Xxxxxxx hereby covenants and agrees that, for a period of one (1) year following
his termination of employment with the Holding Company, he shall not, without
the written consent of the Holding Company, either directly or
indirectly:
(a) solicit,
offer employment to, or take any other action intended, or that a reasonable
person acting in like circumstances would expect, to have the effect of causing
any officer or employee of the Holding Company, the Bank or any affiliate,
as of
the date of this Agreement, of either of them, to terminate his or her
employment and accept employment or become affiliated with, or provide services
for compensation in any capacity whatsoever to, any savings bank, savings and
loan association, bank, bank holding company, savings and loan holding company,
or other institution engaged in the business of accepting deposits and making
loans, doing business in any city, town or county in which the Bank or the
Holding Company has an office or has filed an application for regulatory
approval to establish an office, determined as of the date of this
Agreement;
(b) provide
any information, advice or recommendation with respect to any such officer
or
employee of any savings bank, savings and loan association, bank, bank holding
company, savings and loan holding company, or other institution engaged in
the
business of accepting deposits and making loans, doing business in any city,
town or county in which the Bank or the Holding Company has an office or has
filed an application for regulatory approval to establish an office, determined
as of the date of this Agreement, that is intended, or that a reasonable person
acting in like circumstances would expect, to have the effect of causing any
officer or employee of the Holding Company, the Bank, or any affiliate, as
of
the date of this Agreement, of either of them, to terminate his or her
employment and accept employment or become affiliated with, or provide services
for compensation in any capacity whatsoever to, such savings bank, savings
and
loan association, bank, bank holding company, savings and loan holding company,
or other institution engaged in the business of accepting deposits and making
loans; or
(c) solicit,
provide any information, advice or recommendation or take any other action
intended, or that a reasonable person acting in like circumstances would expect,
to have the effect of causing any customer of the Holding Company to terminate
an existing business or commercial relationship with the Holding
Company.
If
Xx.
Xxxxxxx resigns voluntarily with advance written notice, any period of
employment with the Holding Company after giving notice and before the effective
date of his termination of employment shall count as part of the
non-solicitation period.
Section
16. No
Effect on Employee Benefit Plans or Programs.
The
termination of Xx.
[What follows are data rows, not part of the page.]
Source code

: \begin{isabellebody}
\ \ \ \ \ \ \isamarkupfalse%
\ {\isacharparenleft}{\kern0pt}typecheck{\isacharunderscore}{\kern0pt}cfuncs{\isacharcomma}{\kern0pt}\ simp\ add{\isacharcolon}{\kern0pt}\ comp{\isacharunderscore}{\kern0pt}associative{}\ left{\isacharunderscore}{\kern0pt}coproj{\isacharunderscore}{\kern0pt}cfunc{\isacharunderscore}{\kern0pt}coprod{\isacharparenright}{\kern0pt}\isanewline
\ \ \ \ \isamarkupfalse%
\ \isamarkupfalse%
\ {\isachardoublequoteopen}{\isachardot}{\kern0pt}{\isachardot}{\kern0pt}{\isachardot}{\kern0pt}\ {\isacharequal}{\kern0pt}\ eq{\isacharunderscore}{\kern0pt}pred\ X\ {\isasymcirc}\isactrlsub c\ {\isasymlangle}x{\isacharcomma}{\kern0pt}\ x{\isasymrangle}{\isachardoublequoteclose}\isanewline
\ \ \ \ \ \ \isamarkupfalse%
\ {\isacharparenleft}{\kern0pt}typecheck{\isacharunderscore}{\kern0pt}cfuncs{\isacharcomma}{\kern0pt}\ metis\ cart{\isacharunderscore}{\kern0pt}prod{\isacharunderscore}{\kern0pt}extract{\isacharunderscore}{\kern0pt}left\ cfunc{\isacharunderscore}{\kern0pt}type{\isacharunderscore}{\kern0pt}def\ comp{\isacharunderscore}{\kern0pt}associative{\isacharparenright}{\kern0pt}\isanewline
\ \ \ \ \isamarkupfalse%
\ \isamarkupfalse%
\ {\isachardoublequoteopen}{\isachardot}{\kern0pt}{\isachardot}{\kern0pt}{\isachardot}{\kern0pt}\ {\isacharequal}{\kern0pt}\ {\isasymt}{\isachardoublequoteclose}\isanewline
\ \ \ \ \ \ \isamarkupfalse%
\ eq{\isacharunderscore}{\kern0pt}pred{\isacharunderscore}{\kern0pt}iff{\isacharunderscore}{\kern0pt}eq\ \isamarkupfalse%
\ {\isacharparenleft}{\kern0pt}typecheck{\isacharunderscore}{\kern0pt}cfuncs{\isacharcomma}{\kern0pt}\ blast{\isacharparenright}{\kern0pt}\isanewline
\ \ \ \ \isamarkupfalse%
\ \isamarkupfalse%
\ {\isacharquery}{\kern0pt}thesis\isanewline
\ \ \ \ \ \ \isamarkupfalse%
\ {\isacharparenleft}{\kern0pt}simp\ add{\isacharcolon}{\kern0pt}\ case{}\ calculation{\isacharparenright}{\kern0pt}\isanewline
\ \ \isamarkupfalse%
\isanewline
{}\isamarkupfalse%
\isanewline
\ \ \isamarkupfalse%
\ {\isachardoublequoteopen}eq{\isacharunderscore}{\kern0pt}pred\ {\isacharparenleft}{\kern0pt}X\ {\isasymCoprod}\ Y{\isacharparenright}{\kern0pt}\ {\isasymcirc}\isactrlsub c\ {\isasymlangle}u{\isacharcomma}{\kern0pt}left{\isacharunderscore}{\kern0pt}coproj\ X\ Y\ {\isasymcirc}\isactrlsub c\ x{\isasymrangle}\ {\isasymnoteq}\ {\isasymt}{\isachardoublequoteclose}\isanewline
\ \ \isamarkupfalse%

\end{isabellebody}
Xxxxxxx’x employment during the term of this Agreement or
thereafter, whether by the Holding Company or by Xx. Xxxxxxx, shall have no
effect on the rights and obligations of the parties hereto under the Holding
Company’s qualified or non-qualified retirement, pension, savings, thrift,
profit-sharing or stock bonus plans, group life, health (including
hospitalization, medical and major medical), dental, accident and long-term
disability insurance plans or such other employee benefit plans or programs,
or
compensation plans or programs, as may be maintained by, or cover employees
of,
the Holding Company from time to time.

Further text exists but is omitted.